Là, je suis 3 semaines en vacances, je ne travaille pas, même si mon site web mérite d’être actualisé tout comme mon CV et que j’ai un article à finir d’écrire. Je vais dessiner, comme je dessinais enfant pour le plaisir et non pour m’améliorer encore et toujours. Je vais lire pour lire et principalement de la fiction et pas pour lire le plus possible et non des essais parce que toi, Maurice tu insinues qu’il faut s’instruire, toujours s’instruire et apprendre plus, pour ne pas être idiot en public. Je veux lire un essai seulement pour son sujet, pas pour une autre raison, tu m’entends Maurice ! Quand je vais reprendre le travail, tu vas probablement toquer à nouveau à la porte et peut-être même avec tes amis. Mais sache Maurice que ça ne va plus être aussi simple ! Je suis scientifique et sorcière Maurice ! N’est pas Morgane4 qui veut ! Enfant, j’ai terrassé la méduse, avec ses cheveux serpents et ses yeux qui changent en pierre, vivant au pied de mon lit grâce à mes pouvoirs magiques. Je suis Hubert Reeves sans barbe5 et fée-sorcière avec le petit peuple6 à mes côtés ! Ah ah, tu ne l’as pas vu venir ce côté de ma personnalité. Comme Agniezka, naïve et fragile, mais la seule à pouvoir combattre le Bois avec sa magie si particulière7, je vais te lancer un sort style “Val sans retour” 8, pour que tu tournes bourrique tout seul à ressasser. Te combattre ? Tu n’y penses pas, ça ne ferait pas une bonne histoire. Pourquoi ? Mais tu as un nom bien trop pourri pour cela, Maurice9 ! »

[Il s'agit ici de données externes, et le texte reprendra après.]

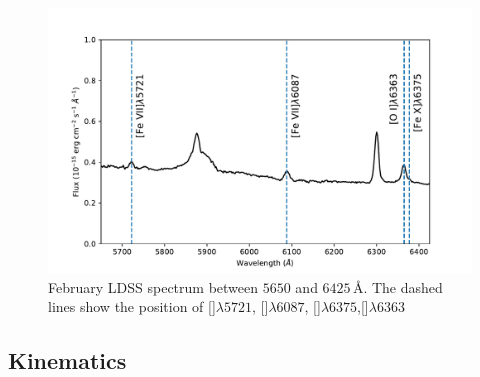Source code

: \documentclass[../main.tex]{subfiles}
\begin{document}
\begin{figure}
\centering
\includegraphics[width=\textwidth]{images/paper3/Fe_lines.pdf} 
\caption[]{February LDSS spectrum between $5650$ and $6425\,\si{\angstrom}$. The dashed lines show the position of []$\lambda5721$,  []$\lambda6087$, []$\lambda6375$,[]$\lambda6363$} 
\label{fig:fe_lines}
\end{figure} 

\subsection{Kinematics}
\label{sec:pap3_kinematics}
\end{document}
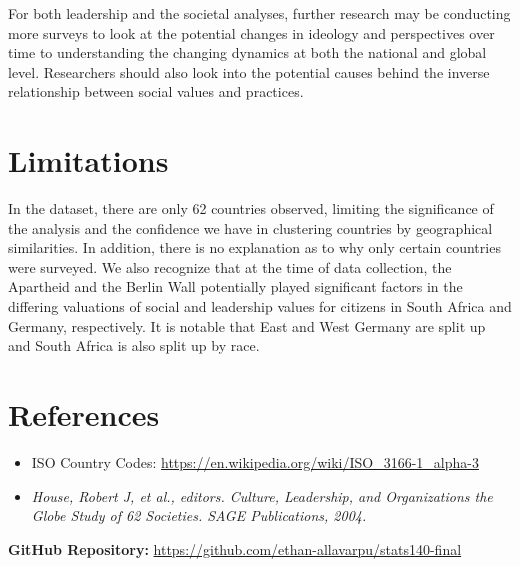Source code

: \documentclass[
]{article}
\providecommand{\tightlist}{%
  \setlength{\itemsep}{0pt}\setlength{\parskip}{0pt}}
\begin{document}
For both leadership and the societal analyses, further research may be
conducting more surveys to look at the potential changes in ideology and
perspectives over time to understanding the changing dynamics at both
the national and global level. Researchers should also look into the
potential causes behind the inverse relationship between social values
and practices.

\hypertarget{limitations}{%
\section{Limitations}\label{limitations}}

In the dataset, there are only 62 countries observed, limiting the
significance of the analysis and the confidence we have in clustering
countries by geographical similarities. In addition, there is no
explanation as to why only certain countries were surveyed. We also
recognize that at the time of data collection, the Apartheid and the
Berlin Wall potentially played significant factors in the differing
valuations of social and leadership values for citizens in South Africa
and Germany, respectively. It is notable that East and West Germany are
split up and South Africa is also split up by race.

\hypertarget{references}{%
\section{References}\label{references}}

\begin{itemize}
\tightlist
\item
  ISO Country Codes:
  \url{https://en.wikipedia.org/wiki/ISO_3166-1_alpha-3}
\item
  \emph{House, Robert J, et al., editors. Culture, Leadership, and Organizations the Globe Study of 62 Societies. SAGE Publications, 2004.}
\end{itemize}

\vfill

\textbf{GitHub Repository:}
\url{https://github.com/ethan-allavarpu/stats140-final}
\end{document}
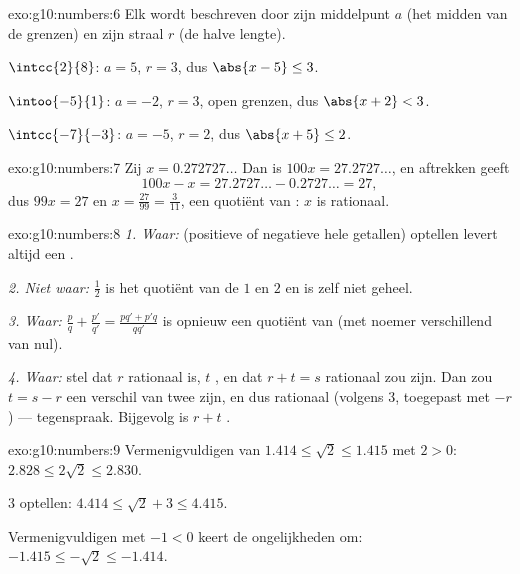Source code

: \begin{solution}{exo:g10:numbers:6}
Elk  wordt beschreven door zijn middelpunt $a$ (het midden van de
grenzen) en zijn straal $r$ (de halve lengte).

$\intcc{2}{8}$: $a = 5$, $r = 3$, dus $\abs{x - 5} \leq 3$.

$\intoo{-5}{1}$: $a = -2$, $r = 3$, open grenzen, dus $\abs{x + 2} < 3$.

$\intcc{-7}{-3}$: $a = -5$, $r = 2$, dus $\abs{x + 5} \leq 2$.
\end{solution}

\begin{solution}{exo:g10:numbers:7}
Zij $x = 0.272727\dots$ Dan is $100x = 27.2727\dots$, en aftrekken geeft
\[
100x - x = 27.2727\dots - 0.2727\dots = 27,
\]
dus $99x = 27$ en $x = \frac{27}{99} = \frac{3}{11}$, een quotiënt van
: $x$ is rationaal.
\end{solution}

\begin{solution}{exo:g10:numbers:8}
\emph{1. Waar:}  (positieve of negatieve hele getallen)
optellen levert altijd een .

\emph{2. Niet waar:} $\frac{1}{2}$ is het quotiënt van de 
$1$ en $2$ en is zelf niet geheel.

\emph{3. Waar:} $\frac pq + \frac{p'}{q'} = \frac{pq' + p'q}{qq'}$ is
opnieuw een quotiënt van  (met noemer verschillend van nul).

\emph{4. Waar:} stel dat $r$ rationaal is, $t$ , en dat
$r + t = s$ rationaal zou zijn. Dan zou $t = s - r$ een verschil van twee
 zijn, en dus rationaal (volgens 3, toegepast met $-r$)
--- tegenspraak. Bijgevolg is $r + t$ .
\end{solution}

\begin{solution}{exo:g10:numbers:9}
Vermenigvuldigen van $1.414 \leq \sqrt2 \leq 1.415$ met $2 > 0$:
$2.828 \leq 2\sqrt2 \leq 2.830$.

$3$ optellen: $4.414 \leq \sqrt2 + 3 \leq 4.415$.

Vermenigvuldigen met $-1 < 0$ keert de ongelijkheden om:
$-1.415 \leq -\sqrt2 \leq -1.414$.
\end{solution}

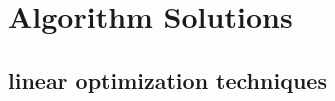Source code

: \documentclass{article}%
\begin{document}
%
\section{Algorithm Solutions}%
\label{sec:AlgorithmSolutions}%
\begin{itemize}[leftmargin=*]%
\subsection{linear optimization techniques}%
\label{subsec:linearoptimizationtechniques}%
\begin{itemize}[leftmargin=*]%
%
\end{itemize}

%
\end{itemize}%
\newpage

%
\end{document}
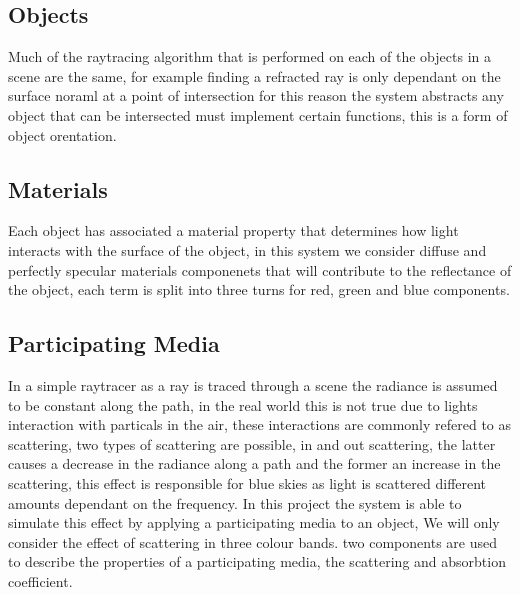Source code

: \begin{figure}
\end{figure}

\subsection{Objects}
Much of the raytracing algorithm that is performed on each of the
objects in a scene are the same, for example finding a refracted
ray is only dependant on the surface noraml at a point of intersection
for this reason the system abstracts any object that can be intersected
must implement certain functions, this is a form of object orentation.

\subsection{Materials}
Each object has associated a material property that determines how light interacts with the surface of the
object, in this system we consider diffuse and perfectly specular materials componenets that will contribute
to the reflectance of the object, each term is split into three turns for red, green and blue components.

\subsection{Participating Media}
In a simple raytracer as a ray is traced through a scene the radiance is assumed to be constant along the path,
in the real world this is not true due to lights interaction with particals in the air, these interactions
are commonly refered to as scattering, two types of scattering are possible, in and out scattering, the latter
causes a decrease in the radiance along a path and the former an increase in the scattering, this effect is
responsible for blue skies as light is scattered different amounts dependant on the frequency. In this project
the system is able to simulate this effect by applying a participating media to an object, We will only consider
the effect of scattering in three colour bands. two components are used to describe the
properties of a participating media, the scattering and absorbtion coefficient.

1- En concevant ce site, je suis tombée sur cet article qui parle du fameux syndrome de l’imposteur. La référence m’a parlé : je pense que les Français de ma génération se souviennent tous très bien de cette réplique de cette pub des années 1990. Maurice est donc devenu mon critique intérieur qui se transforme fréquemment en syndrome de l’imposteur, vous vous en doutez bien.

2- Je vis au Québec, donc job est féminin icitte.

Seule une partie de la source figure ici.